Exercise 3.2.21* (There are infinitely many primes of the form $12n+7$)

Proof.

(a)

Let $p$ be any prime factor of $4x^2+3$, where $3\nmid x$.

Since $4x^2+3$ is odd, $p\ne 2$. Moreover $p\ne 3$, otherwise $3\mid 4x^2+1$ implies $x^2\equiv -1(\mathit{mod}3)$, which is impossible since $-1$ is not a quadratic residue modulo $3$.

The congruence ${(2x)}^2\equiv -3(\mathit{mod}p)$, where $p\ne 2$, shows that $-1$ is a quadratic residue modulo $p$, so $\left(\frac{-3}{p}\right)=1$.

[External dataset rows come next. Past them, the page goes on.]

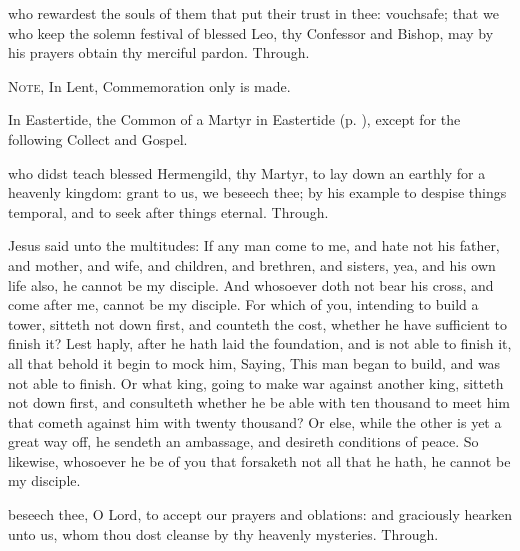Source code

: 
\postcommunion
{} who rewardest the souls of them that put their trust in thee: vouchsafe; that we who keep the solemn festival of blessed Leo, thy Confessor and Bishop, may by his prayers obtain thy merciful pardon. Through.


\clearpage
{}

\begin{rubric}
	\textsc{Note,} In Lent, Commemoration only is made.
\end{rubric}

\begin{rubric}
	In Eastertide, the Common of a Martyr in Eastertide (p. \pageref{CommonMartyrEaster}), except for the following Collect and Gospel.
\end{rubric}

\collect
{} who didst teach blessed Hermengild, thy Martyr, to lay down an earthly for a heavenly kingdom: grant to us, we beseech thee; by his example to despise things temporal, and to seek after things eternal. Through.

 Jesus said unto the multitudes: If any man come to me, and hate not his father, and mother, and wife, and children, and brethren, and sisters, yea, and his own life also, he cannot be my disciple. And whosoever doth not bear his cross, and come after me, cannot be my disciple. For which of you, intending to build a tower, sitteth not down first, and counteth the cost, whether he have sufficient to finish it? Lest haply, after he hath laid the foundation, and is not able to finish it, all that behold it begin to mock him, Saying, This man began to build, and was not able to finish. Or what king, going to make war against another king, sitteth not down first, and consulteth whether he be able with ten thousand to meet him that cometh against him with twenty thousand? Or else, while the other is yet a great way off, he sendeth an ambassage, and desireth conditions of peace. So likewise, whosoever he be of you that forsaketh not all that he hath, he cannot be my disciple.

\secret
{} beseech thee, O Lord, to accept our prayers and oblations: and graciously hearken unto us, whom thou dost cleanse by thy heavenly mysteries. Through.

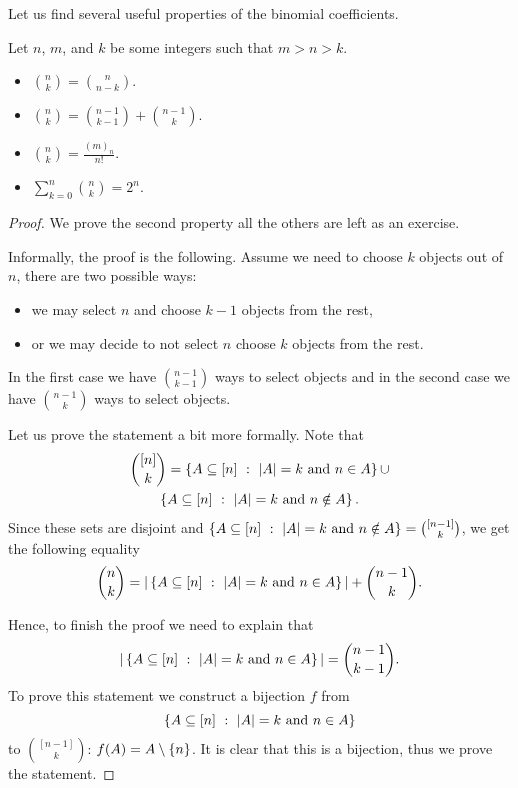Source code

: Let us find several useful properties of the binomial coefficients.
\begin{theorem}
  Let $n$, $m$, and $k$ be some integers such that $m > n > k$.
  \begin{itemize}
    \item $\binom{n}{k} = \binom{n}{n - k}$.
    \item $\binom{n}{k} = \binom{n - 1}{k - 1} + \binom{n - 1}{k}$.
    \item $\binom{n}{k} = \frac{(m)_n}{n!}$.
    \item $\sum_{k = 0}^n \binom{n}{k} = 2^n$.
  \end{itemize}
\end{theorem}
\begin{proof}
  We prove the second property all the others are left as an exercise.

  Informally, the proof is the following. Assume we need to choose $k$ objects
  out of $n$, there are two possible ways:
  \begin{itemize}
    \item we may select $n$ and choose $k - 1$ objects from the rest,
    \item or we may decide to not select $n$ choose $k$ objects from the rest.
  \end{itemize}
  In the first case we have $\binom{n - 1}{k - 1}$ ways to select objects and
  in the second case we have $\binom{n - 1}{k}$ ways to select objects.

  Let us prove the statement a bit more formally. Note that
  \begin{multline*}
    \binom{[n]}{k} = \set[|A| = k \text{ and } n \in A]{A \subseteq [n]} \cup \\
    \set[|A| = k \text{ and } n \notin A]{A \subseteq [n]}.
  \end{multline*}
  Since these sets are disjoint and $\set[|A| = k \text{ and } n \notin A]{A
  \subseteq [n]} = \binom{[n - 1]}{k}$, we get the following equality
  \[
    \binom{n}{k} = |\set[|A| = k \text{ and } n \in A]{A \subseteq [n]}| +
    \binom{n - 1}{k}.
  \]

  Hence, to finish the proof we need to explain that
  \[
    |\set[|A| = k \text{ and } n \in A]{A \subseteq [n]}| =
    \binom{n - 1}{k - 1}.
  \]
  To prove this statement we construct a bijection $f$
  from \[
    \set[|A| = k \text{ and } n \in A]{A \subseteq [n]}
  \] to
  $\binom{[n - 1]}{k}$: $f(A) = A \setminus \set{n}$.
  It is clear that this is a bijection, thus we prove the statement.
\end{proof}

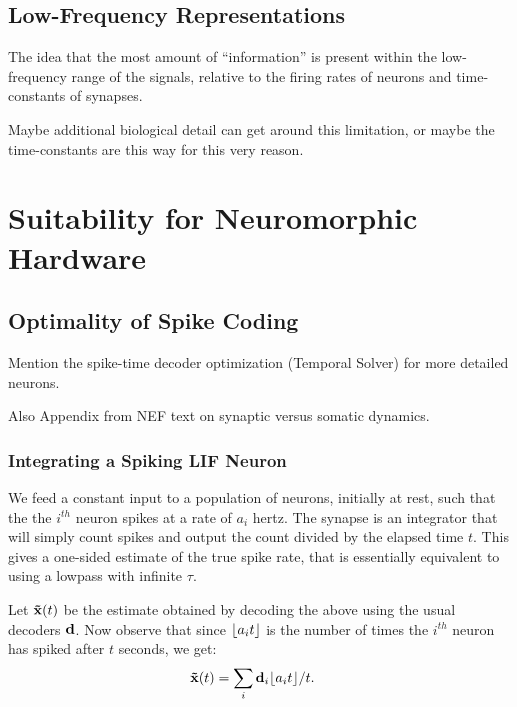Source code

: \subsection{Low-Frequency Representations}

The idea that the most amount of ``information'' is present within the low-frequency range of the signals, relative to the firing rates of neurons and time-constants of synapses.

Maybe additional biological detail can get around this limitation, or maybe the time-constants are this way for this very reason.


\section{Suitability for Neuromorphic Hardware}

\citep{boahen2017neuromorph}

\subsection{Optimality of Spike Coding}
\label{sec:spike-coding}

Mention the spike-time decoder optimization (Temporal Solver) for more detailed neurons.

Also Appendix from NEF text on synaptic versus somatic dynamics.

\subsubsection{Integrating a Spiking LIF Neuron}

We feed a constant input to a population of neurons, initially at rest, such that the the $i^{th}$ neuron spikes at a rate of $a_i$ hertz. The synapse is an integrator that will simply count spikes and output the count divided by the elapsed time $t$. This gives a one-sided estimate of the true spike rate, that is essentially equivalent to using a lowpass with infinite $\tau$.

Let $\mathbf{\tilde{x}}(t)$ be the estimate obtained by decoding the above using the usual decoders $\mathbf{d}$. Now observe that since $\lfloor {a_i t} \rfloor$ is the number of times the $i^{th}$ neuron has spiked after $t$ seconds, we get:
\begin{align*}
\mathbf{\tilde{x}}(t) &= \sum_i \mathbf{d}_i \lfloor {a_i t} \rfloor / t .
\end{align*}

We have proved in Problem 20 (or 13), that $\left(\frac{-3}{p}\right)=\left(\frac{p}{3}\right)$, thus $\left(\frac{p}{3}\right)=1$, so $p\equiv 1(\mathit{mod}3)$. This shows that every prime divisor of $4x^2+3$ satisfies

$$p\equiv 1(\mathit{mod}3).$$

On the other hand, if all prime divisors of $4x^2+3$ are of the form $4k+1$, then $4x^2+3$, which is product of such primes, is itself of the form $4k+1$. In this case, $4x^2+3\equiv 1(\mathit{mod}4)$. This is a contradiction, because $4x^2+3\equiv 3\not\equiv 1(\mathit{mod}4)$. Hence there is some prime divisor $p$ of $4x^2+3$ which satisfies $p\equiv 3(\mathit{mod}4)$. Then

$$\{\begin{array}{c}p\equiv 3(\mathit{mod}4),\hfill \\ p\equiv 1(\mathit{mod}3).\hfill \end{array}$$

Therefore $p\equiv 7(\mathit{mod}12)$.

This shows that if $x$ is not divisible by $3$ then $4x^2+3$ has at least one prime factor of the form $12n+7$.

(b)

Let $S=\{p_1,p_2,\dots ,p_k\}$ a finite (non empty) set of primes of the form $12n+7$.

Consider

$$N={(2p_1{p}_2\cdots p_k)}^2+3.$$

Then $N=4x^2+3$, where $x=p_1{p}_2\cdots p_k$, where $3\nmid x$, since $3$ is not of the form $12n+7$. By part (a), $N$ has at least one prime factor $p$ of the form $12n+7$.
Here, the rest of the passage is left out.